Je ne l’ignorais pas, Jean-Baptiste Del Amo est un écrivain remarquable. Si l’on sent chez lui le goût des belles lettres, la connaissance des textes maîtres, l’amour du style, c’est pour s’en délecter totalement. Le jeune auteur parvient à incarner son propos, il possède une capacité rare de créer l’impression, – plus que cela – le ressenti.
Une éducation libertine est son premier roman, dans lequel je me suis plongée avec une curiosité exaltée. L’auteur a 26 ans quand il l’écrit et, s’il est vrai que quelques défauts de redondances stylistiques ou de déséquilibres narratifs fusent parfois, son ambition littéraire a le mérite d’être solide et le lecteur y détecte le brillant écrivain en herbe.

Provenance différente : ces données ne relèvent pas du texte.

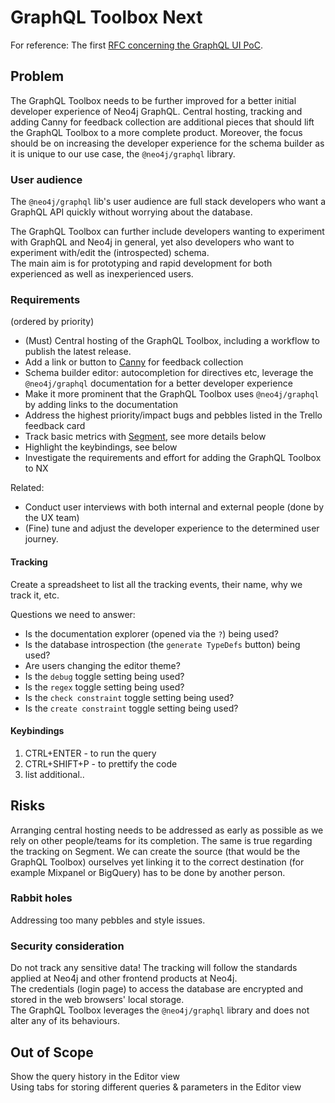 # GraphQL Toolbox Next

For reference: The first [RFC concerning the GraphQL UI PoC](https://github.com/neo4j/graphql/blob/dev/docs/rfcs/rfc-009-graphql-ui-poc.md).

## Problem

The GraphQL Toolbox needs to be further improved for a better initial developer experience of Neo4j GraphQL. Central hosting, tracking and adding Canny for feedback collection are additional pieces that should lift the GraphQL Toolbox to a more complete product.
Moreover, the focus should be on increasing the developer experience for the schema builder as it is unique to our use case, the `@neo4j/graphql` library.

### User audience

The `@neo4j/graphql` lib's user audience are full stack developers who want a GraphQL API quickly without worrying about the database.

The GraphQL Toolbox can further include developers wanting to experiment with GraphQL and Neo4j in general, yet also developers who want to experiment with/edit the (introspected) schema.  
The main aim is for prototyping and rapid development for both experienced as well as inexperienced users.

### Requirements

(ordered by priority)
-   (Must) Central hosting of the GraphQL Toolbox, including a workflow to publish the latest release.
-   Add a link or button to [Canny](https://canny.io/) for feedback collection
-   Schema builder editor: autocompletion for directives etc, leverage the `@neo4j/graphql` documentation for a better developer experience
-   Make it more prominent that the GraphQL Toolbox uses `@neo4j/graphql` by adding links to the documentation
-   Address the highest priority/impact bugs and pebbles listed in the Trello feedback card
-   Track basic metrics with [Segment](https://segment.com/docs/connections/sources/catalog/libraries/website/javascript/), see more details below
-   Highlight the keybindings, see below
-   Investigate the requirements and effort for adding the GraphQL Toolbox to NX

Related:

-   Conduct user interviews with both internal and external people (done by the UX team)
-   (Fine) tune and adjust the developer experience to the determined user journey.

#### Tracking

Create a spreadsheet to list all the tracking events, their name, why we track it, etc.

Questions we need to answer:

-   Is the documentation explorer (opened via the `?`) being used?
-   Is the database introspection (the `generate TypeDefs` button) being used?
-   Are users changing the editor theme?
-   Is the `debug` toggle setting being used?
-   Is the `regex` toggle setting being used?
-   Is the `check constraint` toggle setting being used?
-   Is the `create constraint` toggle setting being used?

#### Keybindings

1. CTRL+ENTER - to run the query
2. CTRL+SHIFT+P - to prettify the code
3. list additional..

## Risks

Arranging central hosting needs to be addressed as early as possible as we rely on other people/teams for its completion.
The same is true regarding the tracking on Segment. We can create the source (that would be the GraphQL Toolbox) ourselves yet linking it to the correct destination (for example Mixpanel or BigQuery) has to be done by another person.

### Rabbit holes

Addressing too many pebbles and style issues.

### Security consideration

Do not track any sensitive data! The tracking will follow the standards applied at Neo4j and other frontend products at Neo4j.  
The credentials (login page) to access the database are encrypted and stored in the web browsers' local storage.  
The GraphQL Toolbox leverages the `@neo4j/graphql` library and does not alter any of its behaviours.  

## Out of Scope

Show the query history in the Editor view  
Using tabs for storing different queries & parameters in the Editor view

Le titre ne ment pas. L’intrigue, plantée dans la seconde moitié du 18e siècle, respecte la pure tradition du roman d’initiation. Le jeune Gaspard quitte Quimper, la misérable masure familiale adossée à la porcherie, ainsi que son quotidien abject et frugal. Il débarque à Paris avec une ambition : quitter la fange, pénétrer le beau monde, parvenir. Mais en ce Siècle des Lumières, en dehors des quelques salons qui demeurent l’image figée que l’on peut avoir de cette époque, c’est bien sur la crasse pestilentielle que Paris est bâtie et les gens du peuple y grouillent dans une misère obscure telle que restera leur lendemain.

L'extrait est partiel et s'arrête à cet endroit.